Go through the data below and return each line containing the word "FloatTok".

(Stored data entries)
↓

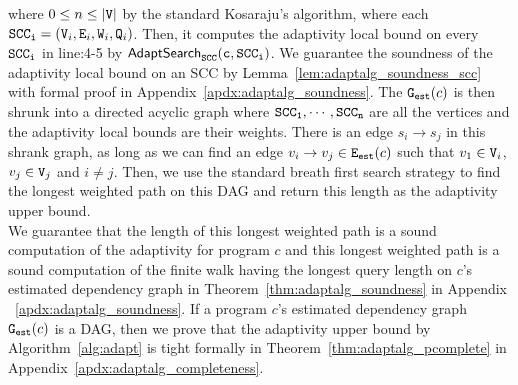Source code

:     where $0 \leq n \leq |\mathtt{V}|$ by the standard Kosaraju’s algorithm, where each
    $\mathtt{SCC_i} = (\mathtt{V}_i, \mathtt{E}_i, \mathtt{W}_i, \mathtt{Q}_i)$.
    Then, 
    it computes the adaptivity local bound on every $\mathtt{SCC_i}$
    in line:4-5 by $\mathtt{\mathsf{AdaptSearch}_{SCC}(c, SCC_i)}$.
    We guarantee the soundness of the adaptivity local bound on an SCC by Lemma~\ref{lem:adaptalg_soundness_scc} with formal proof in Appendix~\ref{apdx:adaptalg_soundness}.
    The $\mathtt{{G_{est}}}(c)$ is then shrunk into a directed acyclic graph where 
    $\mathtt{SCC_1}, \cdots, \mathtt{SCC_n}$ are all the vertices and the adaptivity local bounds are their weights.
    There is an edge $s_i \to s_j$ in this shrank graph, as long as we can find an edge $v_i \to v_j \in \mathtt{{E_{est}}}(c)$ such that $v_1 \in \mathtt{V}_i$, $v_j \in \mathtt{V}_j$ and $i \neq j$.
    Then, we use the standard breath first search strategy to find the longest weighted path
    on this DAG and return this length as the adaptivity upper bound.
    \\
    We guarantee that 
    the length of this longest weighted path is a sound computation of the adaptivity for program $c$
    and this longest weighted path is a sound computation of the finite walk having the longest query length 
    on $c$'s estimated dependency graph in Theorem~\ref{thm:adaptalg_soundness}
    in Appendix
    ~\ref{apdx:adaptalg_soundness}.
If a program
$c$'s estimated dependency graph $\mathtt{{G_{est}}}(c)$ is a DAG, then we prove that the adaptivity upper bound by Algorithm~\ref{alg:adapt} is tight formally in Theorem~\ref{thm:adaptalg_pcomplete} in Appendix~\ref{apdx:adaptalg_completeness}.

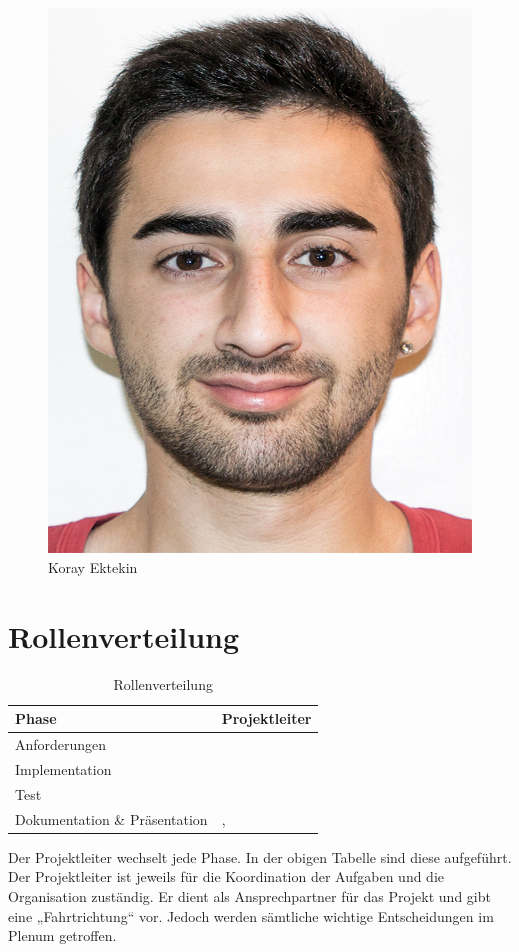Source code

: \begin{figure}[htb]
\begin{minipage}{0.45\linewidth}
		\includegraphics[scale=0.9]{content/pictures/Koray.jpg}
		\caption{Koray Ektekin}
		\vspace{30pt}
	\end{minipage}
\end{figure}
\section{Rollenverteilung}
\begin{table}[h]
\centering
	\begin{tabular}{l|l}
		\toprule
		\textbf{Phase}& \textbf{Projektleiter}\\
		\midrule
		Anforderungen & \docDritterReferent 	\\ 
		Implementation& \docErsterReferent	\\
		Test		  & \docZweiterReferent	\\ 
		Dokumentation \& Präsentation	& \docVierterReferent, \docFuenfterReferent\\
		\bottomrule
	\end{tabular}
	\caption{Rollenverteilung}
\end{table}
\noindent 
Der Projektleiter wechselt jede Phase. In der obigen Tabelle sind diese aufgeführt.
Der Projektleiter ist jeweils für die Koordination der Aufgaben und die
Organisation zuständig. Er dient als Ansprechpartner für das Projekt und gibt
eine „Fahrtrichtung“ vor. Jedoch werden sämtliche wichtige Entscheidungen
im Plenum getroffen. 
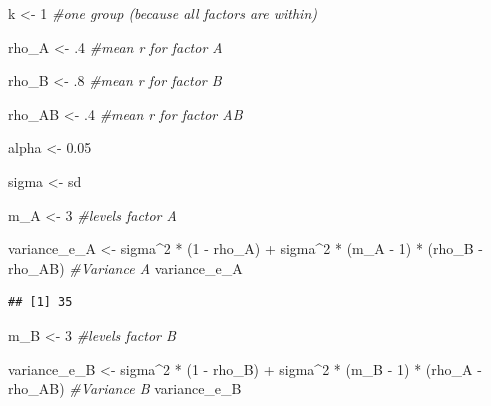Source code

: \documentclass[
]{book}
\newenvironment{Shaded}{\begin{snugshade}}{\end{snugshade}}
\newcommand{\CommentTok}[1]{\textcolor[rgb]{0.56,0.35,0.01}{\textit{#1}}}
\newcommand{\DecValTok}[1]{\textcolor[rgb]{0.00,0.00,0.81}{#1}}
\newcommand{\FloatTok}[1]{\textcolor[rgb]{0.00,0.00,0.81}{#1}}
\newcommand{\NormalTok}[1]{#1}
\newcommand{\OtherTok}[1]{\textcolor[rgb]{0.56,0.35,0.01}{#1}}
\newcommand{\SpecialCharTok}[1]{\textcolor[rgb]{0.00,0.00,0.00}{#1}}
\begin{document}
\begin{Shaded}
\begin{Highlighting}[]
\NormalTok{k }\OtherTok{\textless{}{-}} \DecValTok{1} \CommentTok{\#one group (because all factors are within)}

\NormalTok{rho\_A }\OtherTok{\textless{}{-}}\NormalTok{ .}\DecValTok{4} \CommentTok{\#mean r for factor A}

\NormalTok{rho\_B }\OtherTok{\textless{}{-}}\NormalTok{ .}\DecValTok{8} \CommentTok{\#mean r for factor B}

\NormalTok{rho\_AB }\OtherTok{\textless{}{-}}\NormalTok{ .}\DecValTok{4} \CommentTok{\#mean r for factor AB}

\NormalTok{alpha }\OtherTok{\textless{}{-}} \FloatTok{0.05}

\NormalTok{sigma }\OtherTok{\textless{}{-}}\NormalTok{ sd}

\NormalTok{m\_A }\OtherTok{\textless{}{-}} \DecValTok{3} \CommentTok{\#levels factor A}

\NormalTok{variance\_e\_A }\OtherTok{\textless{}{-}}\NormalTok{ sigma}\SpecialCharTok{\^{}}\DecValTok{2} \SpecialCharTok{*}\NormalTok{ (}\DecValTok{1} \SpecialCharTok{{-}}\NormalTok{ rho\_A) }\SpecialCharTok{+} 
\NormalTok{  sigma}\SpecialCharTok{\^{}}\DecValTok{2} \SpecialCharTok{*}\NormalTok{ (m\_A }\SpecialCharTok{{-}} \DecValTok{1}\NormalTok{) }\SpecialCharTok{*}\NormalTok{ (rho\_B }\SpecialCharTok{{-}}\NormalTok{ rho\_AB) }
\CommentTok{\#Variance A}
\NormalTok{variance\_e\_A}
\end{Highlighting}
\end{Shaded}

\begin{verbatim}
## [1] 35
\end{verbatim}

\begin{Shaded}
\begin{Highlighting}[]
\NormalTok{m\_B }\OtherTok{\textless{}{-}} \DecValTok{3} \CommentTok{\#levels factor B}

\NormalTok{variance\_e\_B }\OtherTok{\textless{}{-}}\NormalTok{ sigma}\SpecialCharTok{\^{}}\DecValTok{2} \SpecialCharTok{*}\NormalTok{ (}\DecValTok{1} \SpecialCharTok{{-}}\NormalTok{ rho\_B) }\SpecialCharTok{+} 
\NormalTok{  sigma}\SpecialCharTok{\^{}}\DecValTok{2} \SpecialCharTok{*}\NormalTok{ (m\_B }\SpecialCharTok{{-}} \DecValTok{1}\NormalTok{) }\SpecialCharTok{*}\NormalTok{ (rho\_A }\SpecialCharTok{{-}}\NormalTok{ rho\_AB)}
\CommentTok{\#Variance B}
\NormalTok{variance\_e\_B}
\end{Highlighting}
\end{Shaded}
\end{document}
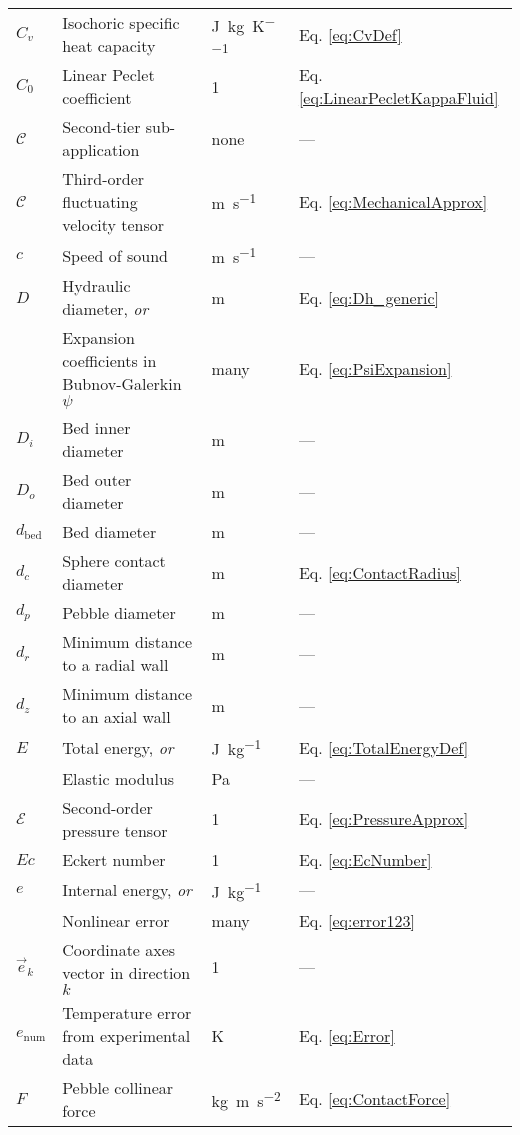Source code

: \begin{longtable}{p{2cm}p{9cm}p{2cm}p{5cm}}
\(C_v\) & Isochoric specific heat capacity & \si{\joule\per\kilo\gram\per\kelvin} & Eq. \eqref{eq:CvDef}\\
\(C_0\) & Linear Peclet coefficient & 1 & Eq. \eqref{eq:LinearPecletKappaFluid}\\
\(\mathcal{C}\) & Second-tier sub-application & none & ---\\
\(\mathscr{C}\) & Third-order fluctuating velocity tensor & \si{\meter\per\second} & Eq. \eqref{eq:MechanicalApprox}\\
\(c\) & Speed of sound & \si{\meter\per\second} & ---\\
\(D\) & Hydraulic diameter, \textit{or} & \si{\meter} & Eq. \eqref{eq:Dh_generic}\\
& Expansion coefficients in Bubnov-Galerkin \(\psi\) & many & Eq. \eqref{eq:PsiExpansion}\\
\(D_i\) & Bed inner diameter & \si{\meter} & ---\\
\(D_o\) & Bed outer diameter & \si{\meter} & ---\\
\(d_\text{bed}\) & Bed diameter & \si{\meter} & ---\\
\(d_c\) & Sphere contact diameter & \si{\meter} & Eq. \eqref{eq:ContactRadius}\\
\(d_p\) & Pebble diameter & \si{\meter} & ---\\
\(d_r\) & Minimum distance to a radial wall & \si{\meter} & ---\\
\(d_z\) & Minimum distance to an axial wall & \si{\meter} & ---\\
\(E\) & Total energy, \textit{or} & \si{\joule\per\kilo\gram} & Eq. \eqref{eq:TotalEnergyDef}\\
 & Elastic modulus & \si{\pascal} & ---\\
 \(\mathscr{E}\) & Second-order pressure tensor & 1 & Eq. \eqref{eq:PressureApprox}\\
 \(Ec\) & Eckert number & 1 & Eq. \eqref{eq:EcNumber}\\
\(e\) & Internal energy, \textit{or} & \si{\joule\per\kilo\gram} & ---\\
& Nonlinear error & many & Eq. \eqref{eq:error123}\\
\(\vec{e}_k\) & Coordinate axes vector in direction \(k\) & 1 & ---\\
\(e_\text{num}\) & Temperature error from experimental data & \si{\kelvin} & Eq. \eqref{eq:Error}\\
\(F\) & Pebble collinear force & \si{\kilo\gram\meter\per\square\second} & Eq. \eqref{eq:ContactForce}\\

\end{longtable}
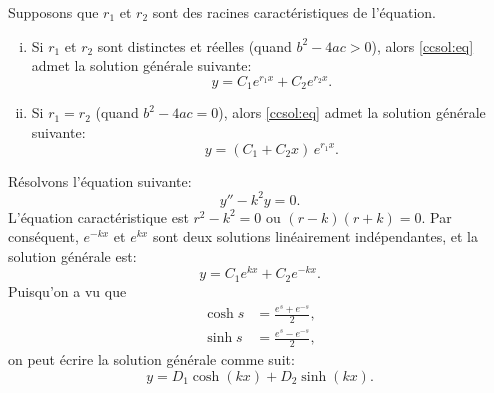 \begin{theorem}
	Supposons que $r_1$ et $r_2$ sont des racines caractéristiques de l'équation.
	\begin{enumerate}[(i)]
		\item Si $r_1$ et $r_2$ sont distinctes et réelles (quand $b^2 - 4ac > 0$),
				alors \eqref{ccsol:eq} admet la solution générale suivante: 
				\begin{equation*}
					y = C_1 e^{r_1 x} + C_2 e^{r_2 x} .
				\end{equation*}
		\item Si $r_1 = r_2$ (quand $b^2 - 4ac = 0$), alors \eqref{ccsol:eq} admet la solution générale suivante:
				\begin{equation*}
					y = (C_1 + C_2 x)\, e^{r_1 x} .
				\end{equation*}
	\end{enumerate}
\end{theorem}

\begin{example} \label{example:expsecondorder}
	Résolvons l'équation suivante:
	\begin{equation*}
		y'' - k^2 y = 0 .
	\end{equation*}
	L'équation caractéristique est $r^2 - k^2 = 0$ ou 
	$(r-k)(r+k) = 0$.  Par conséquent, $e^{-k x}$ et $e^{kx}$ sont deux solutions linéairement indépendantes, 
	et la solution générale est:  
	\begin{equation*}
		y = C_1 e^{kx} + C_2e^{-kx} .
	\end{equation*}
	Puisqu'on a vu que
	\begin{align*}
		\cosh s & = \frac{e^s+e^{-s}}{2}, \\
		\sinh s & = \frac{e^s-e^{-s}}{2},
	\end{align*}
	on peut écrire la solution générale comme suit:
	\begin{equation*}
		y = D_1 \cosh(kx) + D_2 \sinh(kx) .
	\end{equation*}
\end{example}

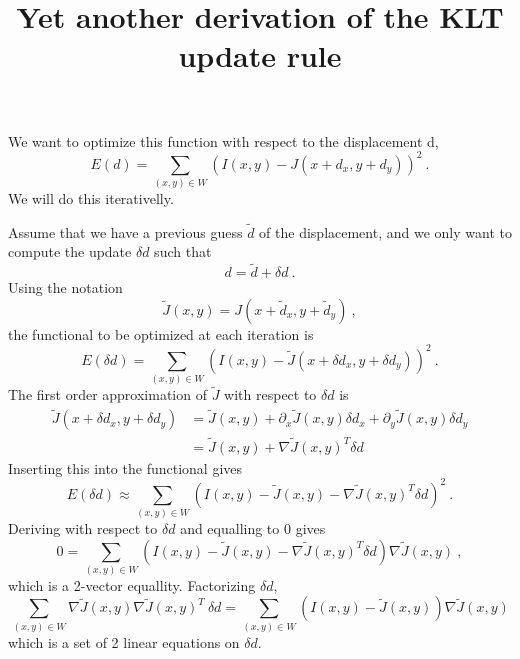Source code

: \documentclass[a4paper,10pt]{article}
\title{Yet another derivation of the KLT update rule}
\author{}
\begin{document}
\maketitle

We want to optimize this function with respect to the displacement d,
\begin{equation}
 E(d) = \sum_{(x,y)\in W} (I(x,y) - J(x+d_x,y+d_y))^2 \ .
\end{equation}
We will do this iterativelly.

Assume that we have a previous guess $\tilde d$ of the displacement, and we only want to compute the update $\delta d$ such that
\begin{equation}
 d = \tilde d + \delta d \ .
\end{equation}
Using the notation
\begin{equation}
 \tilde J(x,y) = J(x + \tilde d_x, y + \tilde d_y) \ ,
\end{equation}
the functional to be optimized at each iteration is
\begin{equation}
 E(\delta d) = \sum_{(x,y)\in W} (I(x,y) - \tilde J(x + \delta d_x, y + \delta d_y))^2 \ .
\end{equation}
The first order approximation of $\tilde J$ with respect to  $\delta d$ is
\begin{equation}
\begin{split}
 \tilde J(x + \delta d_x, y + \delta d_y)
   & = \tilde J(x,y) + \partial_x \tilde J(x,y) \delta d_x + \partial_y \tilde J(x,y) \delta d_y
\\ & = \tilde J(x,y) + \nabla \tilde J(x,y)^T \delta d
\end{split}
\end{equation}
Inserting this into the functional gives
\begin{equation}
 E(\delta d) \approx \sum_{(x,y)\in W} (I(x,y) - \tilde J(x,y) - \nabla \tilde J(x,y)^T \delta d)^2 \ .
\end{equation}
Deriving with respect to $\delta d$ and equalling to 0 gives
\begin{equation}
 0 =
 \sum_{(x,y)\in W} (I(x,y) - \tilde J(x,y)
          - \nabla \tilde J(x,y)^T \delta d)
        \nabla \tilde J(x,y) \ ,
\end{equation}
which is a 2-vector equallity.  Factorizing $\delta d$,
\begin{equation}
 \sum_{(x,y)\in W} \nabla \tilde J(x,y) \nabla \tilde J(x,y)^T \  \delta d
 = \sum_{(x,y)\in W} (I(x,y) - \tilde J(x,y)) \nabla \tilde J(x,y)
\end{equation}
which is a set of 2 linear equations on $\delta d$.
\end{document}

↑

Written solution
\newcommand{\FloatTok}[1]{\textcolor[rgb]{0.00,0.00,0.81}{#1}}
\NormalTok{alpha }\OtherTok{\textless{}{-}} \FloatTok{0.05}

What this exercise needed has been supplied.